The dump-piles of the Savage and Hale and Norcross, mining companies, situated in the southeastern part of Virginia City, are among the largest on the Comstock, the shafts of these mines having been carried down to a depth of nearly 2,500 feet; the waste-dump of the Bullion mine, at the north end of Gold Hill, is also of great size. In many instances, the waste rock hoisted out of the mines is utilized in filling in and leveling the ground surrounding the buildings above the shafts. In this way, acres of level ground are made, and the number of the unsightly dump-piles is much diminished.
J. P. Jones, United States Senator from Nevada, has a residence in the town of Gold Hill, where live his mother and three of his brothers, one of whom, Samuel L. Jones, is superintendent of the Crown Point mine, one of the leading mines of the Comstock. The mother of the Senator, although she might reside in any one of the cities of the Union, prefers to make her home at Gold Hill—is really in love with the wild beauty of the surrounding hills, and the thunder of machinery, and all the sights, sounds, and excitements incident to life in the midst of the silver-mines.
RHODE ISLAND, GOLD HILL.
WASTE ROCK.
(Hale & Norcross Mines.)
Omnibuses ply between Gold Hill and Virginia City, and soon street-cars will be running between the two towns, and perhaps as far as Silver City, a distance of five miles. Gold Cañon, between Gold Hill and Silver City, is filled with mills, hoisting-works, business houses and residences, and from the place last named to Virginia City, a distance of five miles, it may be said to be one town.
In the early history of the Comstock towns, huge “prairie schooners,” laden with goods, merchandise, and machinery, from over the Sierras, thronged the streets. Each “schooner” was drawn by a team of from fourteen to sixteen mules, and each mule was provided with a chime of bells, suspended in a steel bow or arch above the bearskin housings of his collar. A few of these teams sufficed to fill a whole street with music, but it was a kind of music that sounded best when heard at a distance and far up in the mountains. These great teams are now no longer seen. The only big teams are those employed in hauling quartz to mills that are off the line of the railroad, and in similar local freighting.
Many of the wagons still in use are capable of hauling immense loads. In that country they have a way of hitching a second and smaller wagon behind the first, which second wagon is called a “back-action.” Often as many as three and four wagons are thus coupled together in a train. In this way twenty-four cords of wood have been hauled by a team of twelve animals; ten horses hauled on one occasion 73,050 pounds of quartz, and on another occasion twelve horses hauled 84,000 pounds of ore a distance of eight miles. Four wagons were used in each instance. These were, of course, unusually large loads, and were hauled on account of there being some bantering between certain team-owners, but the teamsters of Nevada usually haul heavier loads than are hauled elsewhere.

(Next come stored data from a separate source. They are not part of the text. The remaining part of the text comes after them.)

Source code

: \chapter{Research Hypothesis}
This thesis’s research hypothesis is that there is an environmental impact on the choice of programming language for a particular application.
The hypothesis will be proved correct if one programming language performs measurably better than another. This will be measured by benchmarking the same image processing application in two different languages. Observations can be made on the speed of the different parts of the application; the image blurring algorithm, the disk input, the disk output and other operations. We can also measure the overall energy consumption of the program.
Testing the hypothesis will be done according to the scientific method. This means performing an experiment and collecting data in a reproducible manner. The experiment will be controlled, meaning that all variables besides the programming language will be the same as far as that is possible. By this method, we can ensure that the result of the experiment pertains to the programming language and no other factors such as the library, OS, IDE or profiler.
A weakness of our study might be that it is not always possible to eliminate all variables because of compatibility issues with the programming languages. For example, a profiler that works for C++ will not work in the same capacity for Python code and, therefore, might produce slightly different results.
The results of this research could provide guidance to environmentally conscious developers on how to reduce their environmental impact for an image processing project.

Being in Gold Hill, on one occasion, with two Western farmers who wished to see some of the mills and hoisting works of the place, I was somewhat amused at their anxiety to satisfy themselves in regard to the weight of the loads hauled by the Washoe teamsters. They had been told a good many stories in regard to big loads, and had made many memorandums of the same, but still could hardly credit what had been told them.